**WHAT THE TASK ASKS**.
Please reproduce verbatim the lines below, from the first through the one with "These websites are".

**AVAILABLE RECORDS**.

+ + + +

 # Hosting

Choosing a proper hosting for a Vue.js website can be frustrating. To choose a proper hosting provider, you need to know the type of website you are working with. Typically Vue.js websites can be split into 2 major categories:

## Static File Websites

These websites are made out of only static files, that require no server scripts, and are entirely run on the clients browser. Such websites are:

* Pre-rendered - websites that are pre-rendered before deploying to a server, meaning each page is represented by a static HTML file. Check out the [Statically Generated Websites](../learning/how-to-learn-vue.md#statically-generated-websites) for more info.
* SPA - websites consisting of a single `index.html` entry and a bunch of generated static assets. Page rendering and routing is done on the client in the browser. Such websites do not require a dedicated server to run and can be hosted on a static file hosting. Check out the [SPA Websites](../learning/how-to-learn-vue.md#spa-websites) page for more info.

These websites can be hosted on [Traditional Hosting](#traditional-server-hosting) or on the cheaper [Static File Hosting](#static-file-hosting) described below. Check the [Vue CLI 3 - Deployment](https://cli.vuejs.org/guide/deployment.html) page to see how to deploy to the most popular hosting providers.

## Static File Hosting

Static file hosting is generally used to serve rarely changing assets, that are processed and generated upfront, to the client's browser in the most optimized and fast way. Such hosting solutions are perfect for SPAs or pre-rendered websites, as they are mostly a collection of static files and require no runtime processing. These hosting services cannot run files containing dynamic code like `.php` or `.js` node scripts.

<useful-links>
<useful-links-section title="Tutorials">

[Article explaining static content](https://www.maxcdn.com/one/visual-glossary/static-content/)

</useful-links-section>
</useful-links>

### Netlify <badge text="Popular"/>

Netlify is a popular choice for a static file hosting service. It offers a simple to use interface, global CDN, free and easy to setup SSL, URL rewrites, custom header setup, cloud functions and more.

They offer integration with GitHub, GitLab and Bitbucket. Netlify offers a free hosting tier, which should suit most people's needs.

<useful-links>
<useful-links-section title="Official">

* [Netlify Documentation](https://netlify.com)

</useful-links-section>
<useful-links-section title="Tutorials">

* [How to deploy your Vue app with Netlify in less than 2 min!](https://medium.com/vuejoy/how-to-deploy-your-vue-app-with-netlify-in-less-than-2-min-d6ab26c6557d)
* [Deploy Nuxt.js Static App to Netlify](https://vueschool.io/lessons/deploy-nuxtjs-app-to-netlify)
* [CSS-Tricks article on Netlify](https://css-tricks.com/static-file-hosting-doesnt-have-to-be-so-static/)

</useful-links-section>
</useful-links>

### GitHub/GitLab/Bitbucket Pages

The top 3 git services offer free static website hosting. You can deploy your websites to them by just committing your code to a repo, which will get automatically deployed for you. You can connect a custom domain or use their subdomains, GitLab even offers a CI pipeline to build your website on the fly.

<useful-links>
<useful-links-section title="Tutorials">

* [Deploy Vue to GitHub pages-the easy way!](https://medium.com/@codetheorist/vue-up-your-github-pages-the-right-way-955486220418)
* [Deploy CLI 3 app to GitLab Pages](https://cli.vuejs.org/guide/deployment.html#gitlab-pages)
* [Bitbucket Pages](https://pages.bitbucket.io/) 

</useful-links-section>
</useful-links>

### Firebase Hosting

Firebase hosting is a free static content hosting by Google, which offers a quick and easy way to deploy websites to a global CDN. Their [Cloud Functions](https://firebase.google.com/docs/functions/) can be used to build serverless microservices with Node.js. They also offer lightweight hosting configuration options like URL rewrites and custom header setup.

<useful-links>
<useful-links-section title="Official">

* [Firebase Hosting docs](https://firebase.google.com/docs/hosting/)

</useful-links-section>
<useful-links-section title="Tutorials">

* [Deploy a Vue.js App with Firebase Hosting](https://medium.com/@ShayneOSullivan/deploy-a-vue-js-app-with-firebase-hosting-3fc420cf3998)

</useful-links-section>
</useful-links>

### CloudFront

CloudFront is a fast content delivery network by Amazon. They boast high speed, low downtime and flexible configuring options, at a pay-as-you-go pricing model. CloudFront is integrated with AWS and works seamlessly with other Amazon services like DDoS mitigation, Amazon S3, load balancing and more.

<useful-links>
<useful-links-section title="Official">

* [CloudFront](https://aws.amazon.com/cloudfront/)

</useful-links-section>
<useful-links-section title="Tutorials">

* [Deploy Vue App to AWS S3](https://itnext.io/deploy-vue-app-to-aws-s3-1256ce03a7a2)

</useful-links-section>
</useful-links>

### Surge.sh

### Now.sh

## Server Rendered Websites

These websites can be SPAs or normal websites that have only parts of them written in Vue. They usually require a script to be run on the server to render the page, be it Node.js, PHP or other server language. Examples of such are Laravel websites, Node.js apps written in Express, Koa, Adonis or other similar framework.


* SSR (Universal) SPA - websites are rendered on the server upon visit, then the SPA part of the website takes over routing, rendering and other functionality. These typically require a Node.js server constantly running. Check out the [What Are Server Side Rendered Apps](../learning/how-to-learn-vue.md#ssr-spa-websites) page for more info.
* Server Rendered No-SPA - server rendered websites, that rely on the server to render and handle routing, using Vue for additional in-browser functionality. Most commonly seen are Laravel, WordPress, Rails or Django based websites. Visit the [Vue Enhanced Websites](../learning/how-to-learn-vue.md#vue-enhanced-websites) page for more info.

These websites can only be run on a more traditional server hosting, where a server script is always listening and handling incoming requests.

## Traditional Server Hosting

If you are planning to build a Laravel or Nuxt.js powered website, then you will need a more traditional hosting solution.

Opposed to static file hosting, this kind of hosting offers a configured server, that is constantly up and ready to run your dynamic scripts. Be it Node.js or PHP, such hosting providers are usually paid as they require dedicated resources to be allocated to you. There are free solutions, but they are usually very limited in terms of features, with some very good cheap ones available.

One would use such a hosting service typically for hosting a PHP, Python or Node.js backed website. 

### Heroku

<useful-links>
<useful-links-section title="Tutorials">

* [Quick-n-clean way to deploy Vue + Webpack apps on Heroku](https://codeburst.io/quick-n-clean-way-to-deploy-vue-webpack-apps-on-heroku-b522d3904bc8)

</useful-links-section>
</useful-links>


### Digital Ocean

+ + + +

**YOUR SOLUTION**.
 # Hosting

Choosing a proper hosting for a Vue.js website can be frustrating. To choose a proper hosting provider, you need to know the type of website you are working with. Typically Vue.js websites can be split into 2 major categories:

## Static File Websites

These websites are made out of only static files, that require no server scripts, and are entirely run on the clients browser. Such websites are:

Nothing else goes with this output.